**INSTRUCTIONS TO FOLLOW**
How many lines in the data below contain the string "drwxr"? Answer with the number only.

[Stored data]
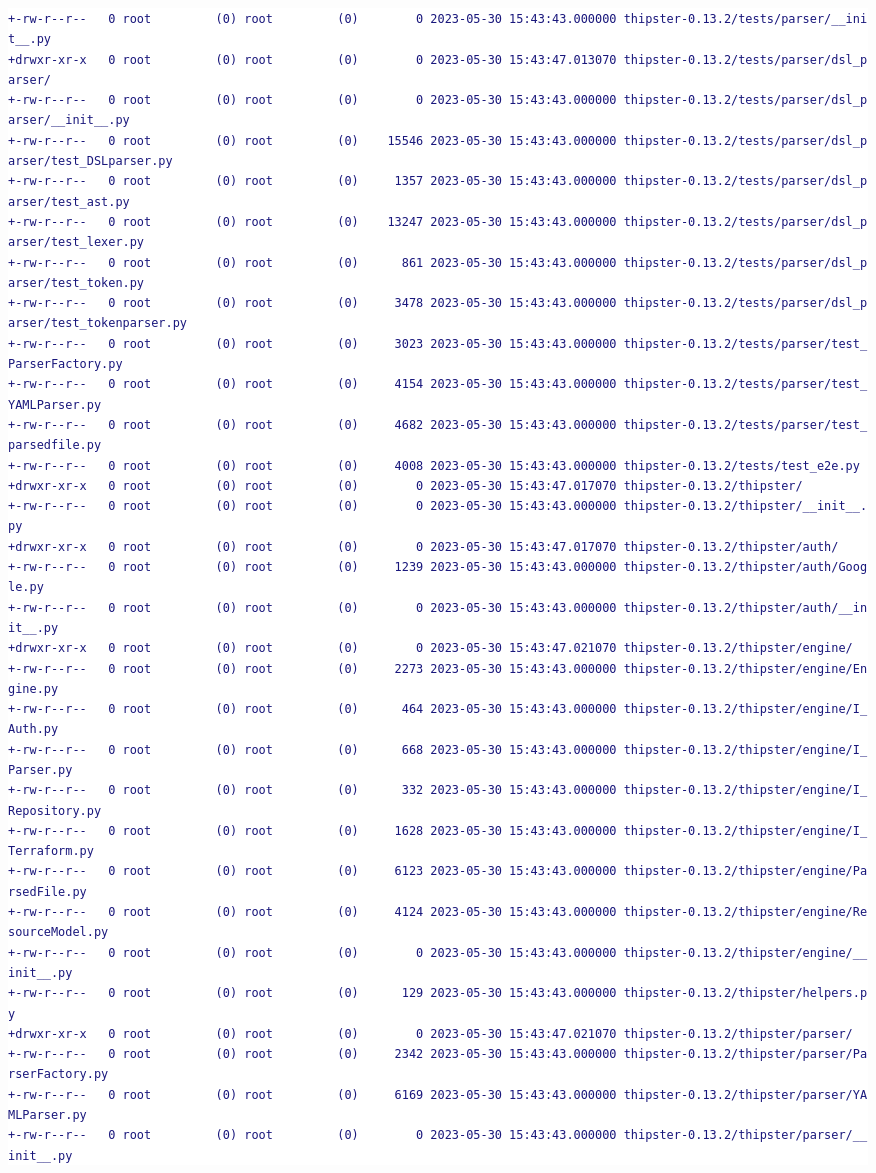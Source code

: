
 ```diff
+-rw-r--r--   0 root         (0) root         (0)        0 2023-05-30 15:43:43.000000 thipster-0.13.2/tests/parser/__init__.py
+drwxr-xr-x   0 root         (0) root         (0)        0 2023-05-30 15:43:47.013070 thipster-0.13.2/tests/parser/dsl_parser/
+-rw-r--r--   0 root         (0) root         (0)        0 2023-05-30 15:43:43.000000 thipster-0.13.2/tests/parser/dsl_parser/__init__.py
+-rw-r--r--   0 root         (0) root         (0)    15546 2023-05-30 15:43:43.000000 thipster-0.13.2/tests/parser/dsl_parser/test_DSLparser.py
+-rw-r--r--   0 root         (0) root         (0)     1357 2023-05-30 15:43:43.000000 thipster-0.13.2/tests/parser/dsl_parser/test_ast.py
+-rw-r--r--   0 root         (0) root         (0)    13247 2023-05-30 15:43:43.000000 thipster-0.13.2/tests/parser/dsl_parser/test_lexer.py
+-rw-r--r--   0 root         (0) root         (0)      861 2023-05-30 15:43:43.000000 thipster-0.13.2/tests/parser/dsl_parser/test_token.py
+-rw-r--r--   0 root         (0) root         (0)     3478 2023-05-30 15:43:43.000000 thipster-0.13.2/tests/parser/dsl_parser/test_tokenparser.py
+-rw-r--r--   0 root         (0) root         (0)     3023 2023-05-30 15:43:43.000000 thipster-0.13.2/tests/parser/test_ParserFactory.py
+-rw-r--r--   0 root         (0) root         (0)     4154 2023-05-30 15:43:43.000000 thipster-0.13.2/tests/parser/test_YAMLParser.py
+-rw-r--r--   0 root         (0) root         (0)     4682 2023-05-30 15:43:43.000000 thipster-0.13.2/tests/parser/test_parsedfile.py
+-rw-r--r--   0 root         (0) root         (0)     4008 2023-05-30 15:43:43.000000 thipster-0.13.2/tests/test_e2e.py
+drwxr-xr-x   0 root         (0) root         (0)        0 2023-05-30 15:43:47.017070 thipster-0.13.2/thipster/
+-rw-r--r--   0 root         (0) root         (0)        0 2023-05-30 15:43:43.000000 thipster-0.13.2/thipster/__init__.py
+drwxr-xr-x   0 root         (0) root         (0)        0 2023-05-30 15:43:47.017070 thipster-0.13.2/thipster/auth/
+-rw-r--r--   0 root         (0) root         (0)     1239 2023-05-30 15:43:43.000000 thipster-0.13.2/thipster/auth/Google.py
+-rw-r--r--   0 root         (0) root         (0)        0 2023-05-30 15:43:43.000000 thipster-0.13.2/thipster/auth/__init__.py
+drwxr-xr-x   0 root         (0) root         (0)        0 2023-05-30 15:43:47.021070 thipster-0.13.2/thipster/engine/
+-rw-r--r--   0 root         (0) root         (0)     2273 2023-05-30 15:43:43.000000 thipster-0.13.2/thipster/engine/Engine.py
+-rw-r--r--   0 root         (0) root         (0)      464 2023-05-30 15:43:43.000000 thipster-0.13.2/thipster/engine/I_Auth.py
+-rw-r--r--   0 root         (0) root         (0)      668 2023-05-30 15:43:43.000000 thipster-0.13.2/thipster/engine/I_Parser.py
+-rw-r--r--   0 root         (0) root         (0)      332 2023-05-30 15:43:43.000000 thipster-0.13.2/thipster/engine/I_Repository.py
+-rw-r--r--   0 root         (0) root         (0)     1628 2023-05-30 15:43:43.000000 thipster-0.13.2/thipster/engine/I_Terraform.py
+-rw-r--r--   0 root         (0) root         (0)     6123 2023-05-30 15:43:43.000000 thipster-0.13.2/thipster/engine/ParsedFile.py
+-rw-r--r--   0 root         (0) root         (0)     4124 2023-05-30 15:43:43.000000 thipster-0.13.2/thipster/engine/ResourceModel.py
+-rw-r--r--   0 root         (0) root         (0)        0 2023-05-30 15:43:43.000000 thipster-0.13.2/thipster/engine/__init__.py
+-rw-r--r--   0 root         (0) root         (0)      129 2023-05-30 15:43:43.000000 thipster-0.13.2/thipster/helpers.py
+drwxr-xr-x   0 root         (0) root         (0)        0 2023-05-30 15:43:47.021070 thipster-0.13.2/thipster/parser/
+-rw-r--r--   0 root         (0) root         (0)     2342 2023-05-30 15:43:43.000000 thipster-0.13.2/thipster/parser/ParserFactory.py
+-rw-r--r--   0 root         (0) root         (0)     6169 2023-05-30 15:43:43.000000 thipster-0.13.2/thipster/parser/YAMLParser.py
+-rw-r--r--   0 root         (0) root         (0)        0 2023-05-30 15:43:43.000000 thipster-0.13.2/thipster/parser/__init__.py
```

**ANSWER FOR THE TASK**
5